35 I would add that it requires a generous approach to the logical coherence of the claims even to be able to comprehend them enough to reach the views expressed above. It will be apparent from the description of the claims I have given above that the way they are said to give rise to liability on the part of the proposed defendants is unclear.
36 With respect, the written submissions filed by Mrs Frigger in this application for judicial review do not advance matters. If anything, they make it even clearer that the main purpose of the proposed proceeding is to re-litigate issues that have already been finally decided against the Friggers in courts of law. For example, the submissions claim that the statutory demand which led to the winding up order against CAT is void. But even if it was, the order was made, and on the face of things it would be deleterious to the administration of justice to permit the basis of the order to be questioned in a different court, over 10 years later.
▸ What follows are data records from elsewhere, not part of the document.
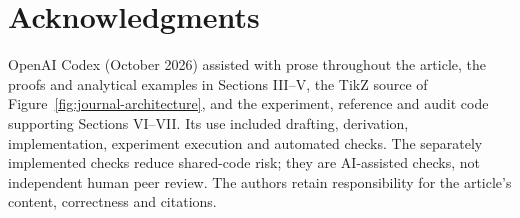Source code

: \documentclass[preprint,12pt]{elsarticle}
\theoremstyle{definition}\newtheorem{definition}[theorem]{Definition}
\begin{document}
\section*{Acknowledgments}
OpenAI Codex (October 2026) assisted with prose throughout the article,
the proofs and analytical examples in Sections III--V, the TikZ source
of Figure~\ref{fig:journal-architecture}, and the experiment, reference and
audit code supporting Sections VI--VII. Its use included drafting,
derivation, implementation, experiment execution and automated checks.
The separately implemented checks reduce shared-code risk; they are
AI-assisted checks, not independent human peer review. The authors retain
responsibility for the article's content, correctness and citations.


\end{document}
37 The submissions also cast further doubt on the coherence of the claims the Friggers would make if the lodged documents were to be accepted for filing. For example, they say that the liquidation and provisional liquidation of CAT, proceedings terminating unsuccessfully from the Friggers' point of view, were nevertheless 'malicious prosecutions', an element of which is that the relevant proceeding has terminated in the plaintiff's favour.
38 Of course, the respondent did not have those submissions and could not act on the basis of anything other than what appeared on the face of the documents: see Frigger v Trott at [38]. So the submissions cannot be relied on to support any conclusion that his decision was legally effective. But they do not shed light on the claims made in the lodged documents in such a way as to dispel the concerns listed non-exhaustively above.